Pour la tranche chronologique de référence (1449-1457), le nombre de lettres enregistrées à l’entrée comme à la sortie n’excède pas 180 par Frage (4 semaines). La chancellerie recevait donc tout au plus 6 à 8 missives par jour, tous expéditeurs confondus, et élaborait quotidiennement un nombre de missives approchant. L’évolution générale constatée entre 1449 et 1457 manifeste une certaine constance des échanges. Ces derniers ne connaissent pas une croissance chronologique linéaire et oscillent, tant pour les lettres reçues qu’envoyées, entre 50 et 100 unités.

Entre 1449-1453 l’activité épistolaire de Nuremberg présente plusieurs pics. A cette époque, les lettres entrent en plus grand nombre dans les recueils épistolaires. Les bourgmestres font même preuve d’une assiduité épistolaire sans pareille. Sous leur égide, à plusieurs reprises, la ville envoie plus de missives qu’elle n’en reçoit.

Cette soudaine activité ne traduit pas le comportement particulier de quelques dirigeants. On ne constate pas ici la traduction du zèle exceptionnel de certains bourgmestres, qui auraient tenu pour primordiaux les échanges épistolaires avec l’extérieur. Les mêmes hommes, Berthold Pfinzing, Wilhelm Ebner, Jörg Derrer, Paulus Grundherr ou Peter Mendel, pour n’en citer que quelques-uns, présidèrent aussi bien à des excédents qu’à des déficits de lettres envoyées.
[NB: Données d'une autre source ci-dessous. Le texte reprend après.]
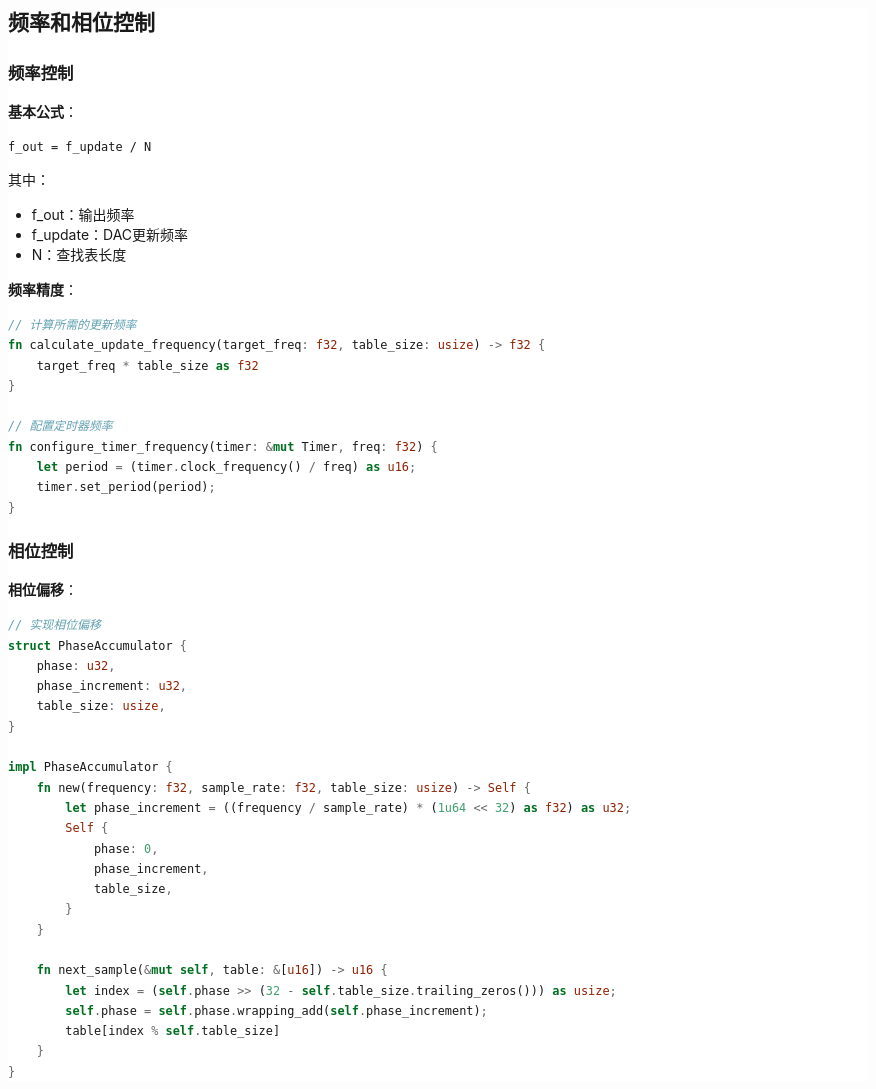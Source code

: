 ## 频率和相位控制

### 频率控制

**基本公式**：
```
f_out = f_update / N
```
其中：
- f_out：输出频率
- f_update：DAC更新频率
- N：查找表长度

**频率精度**：
```rust
// 计算所需的更新频率
fn calculate_update_frequency(target_freq: f32, table_size: usize) -> f32 {
    target_freq * table_size as f32
}

// 配置定时器频率
fn configure_timer_frequency(timer: &mut Timer, freq: f32) {
    let period = (timer.clock_frequency() / freq) as u16;
    timer.set_period(period);
}
```

### 相位控制

**相位偏移**：
```rust
// 实现相位偏移
struct PhaseAccumulator {
    phase: u32,
    phase_increment: u32,
    table_size: usize,
}

impl PhaseAccumulator {
    fn new(frequency: f32, sample_rate: f32, table_size: usize) -> Self {
        let phase_increment = ((frequency / sample_rate) * (1u64 << 32) as f32) as u32;
        Self {
            phase: 0,
            phase_increment,
            table_size,
        }
    }
    
    fn next_sample(&mut self, table: &[u16]) -> u16 {
        let index = (self.phase >> (32 - self.table_size.trailing_zeros())) as usize;
        self.phase = self.phase.wrapping_add(self.phase_increment);
        table[index % self.table_size]
    }
}
```

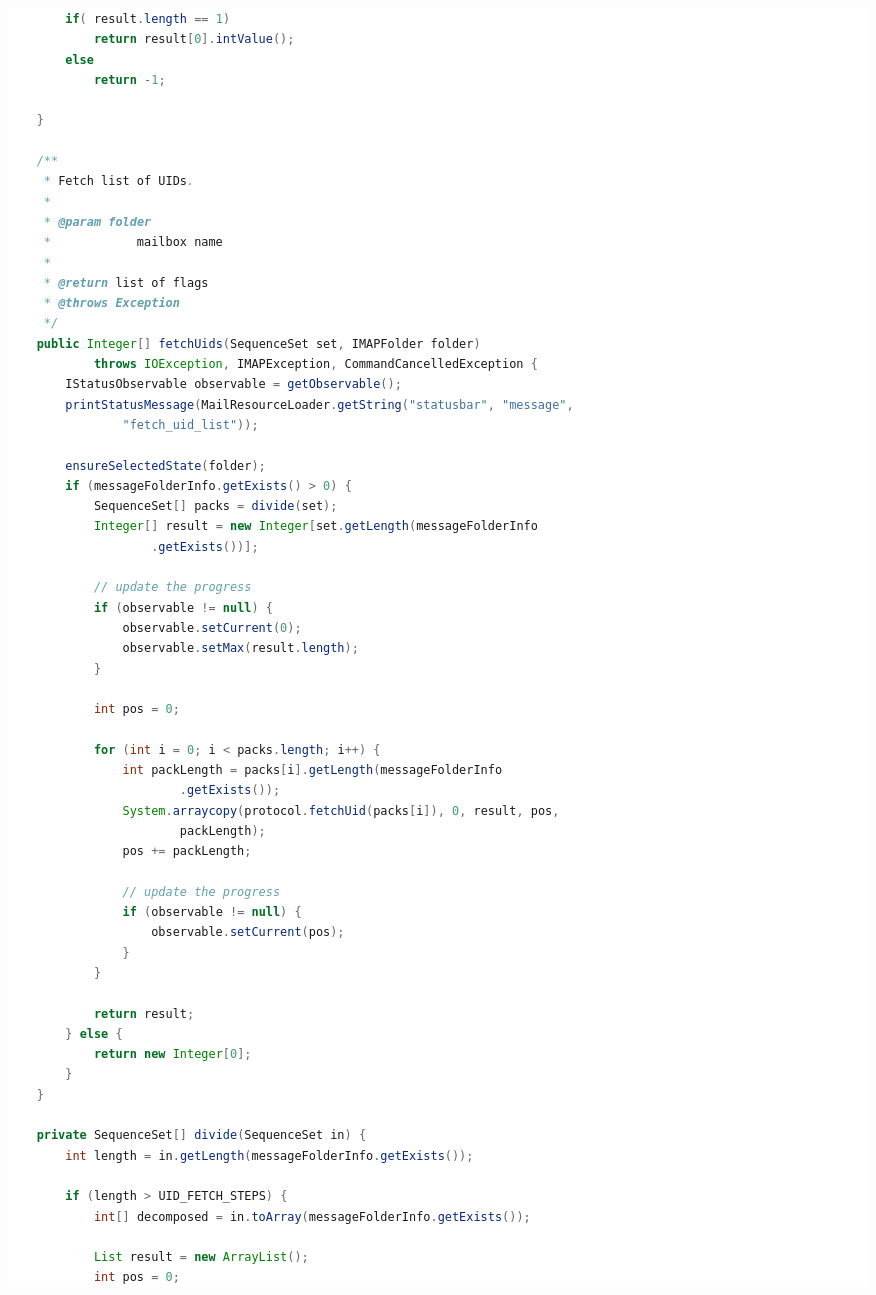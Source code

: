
 ```java
		if( result.length == 1)
			return result[0].intValue();
		else
			return -1;
				
	}
	
	/**
	 * Fetch list of UIDs.
	 * 
	 * @param folder
	 *            mailbox name
	 * 
	 * @return list of flags
	 * @throws Exception
	 */
	public Integer[] fetchUids(SequenceSet set, IMAPFolder folder)
			throws IOException, IMAPException, CommandCancelledException {
		IStatusObservable observable = getObservable();
		printStatusMessage(MailResourceLoader.getString("statusbar", "message",
				"fetch_uid_list"));

		ensureSelectedState(folder);
		if (messageFolderInfo.getExists() > 0) {
			SequenceSet[] packs = divide(set);
			Integer[] result = new Integer[set.getLength(messageFolderInfo
					.getExists())];

			// update the progress
			if (observable != null) {
				observable.setCurrent(0);
				observable.setMax(result.length);
			}

			int pos = 0;

			for (int i = 0; i < packs.length; i++) {
				int packLength = packs[i].getLength(messageFolderInfo
						.getExists());
				System.arraycopy(protocol.fetchUid(packs[i]), 0, result, pos,
						packLength);
				pos += packLength;

				// update the progress
				if (observable != null) {
					observable.setCurrent(pos);
				}
			}

			return result;
		} else {
			return new Integer[0];
		}
	}

	private SequenceSet[] divide(SequenceSet in) {
		int length = in.getLength(messageFolderInfo.getExists());

		if (length > UID_FETCH_STEPS) {
			int[] decomposed = in.toArray(messageFolderInfo.getExists());

			List result = new ArrayList();
			int pos = 0;
```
Il faut donc plutôt chercher dans les événements extérieurs l’explication des soudaines ardeurs épistolaires du conseil nurembergeois. En 1449-1453, la cité franconienne se trouva prise au cœur de la deuxième guerre des villes (encore appelée « première guerre margraviale »), née d’une atteinte supposée contre le droit de régale minier des anciens burgraves de Nuremberg. Une centaine d’alliés du margrave déclarèrent Fehde contre Nuremberg au cours de l’année 1449. La ville se mit alors en devoir de répondre à chacun. Mais l’excédent épistolaire au profit de Nuremberg traduit surtout sa volonté d’étendre et renforcer ses liens vers l’extérieur. Par ses missives, la ville de Nuremberg manifesta sa présence plus intensément et à un plus grand nombre de destinataires. Elle s’inséra davantage dans un système de relations pour connaître la douceur d’être inclue. En temps de crise, bien loin de s’isoler derrière ses remparts, la ville multipliait les ouvertures et les contacts. Avec les uns, elle entrait en tractations pour obtenir la paix ou un soutien, avec les autres, elle cherchait à activer les liens de l’intercommunalité pour ne pas rester isolée 1135 . Dans cette œuvre de représentation et de rapprochement vers autrui, chaque lettre était déjà un premier lien symboliquement tissé.

Notes
1134.

Voir graphiques en annexe

1135.

On peut rapprocher cet accroissement de la parole urbaine en temps de crises d’un phénomène observé par Gerd Althoff à propos des nécrologes et de la mémoire cultivée par les communautés religieuses. Les malheurs des temps eurent un impact très net sur les entrées dans les nécrologes. Les fidèles se pressaient alors davantage pour s’assurer le salut par des prières : « Le besoin apprend à prier ». Cf. Gerd Althoff, « Zur Verschriftlichung von Memoria in Krisenzeiten », dans Otto Gerhard Oexle et Dieter Geuenich (dir.), Memoria in der Gesellschaft des Mittelalters, Göttingen, 1994, p. 56 et s.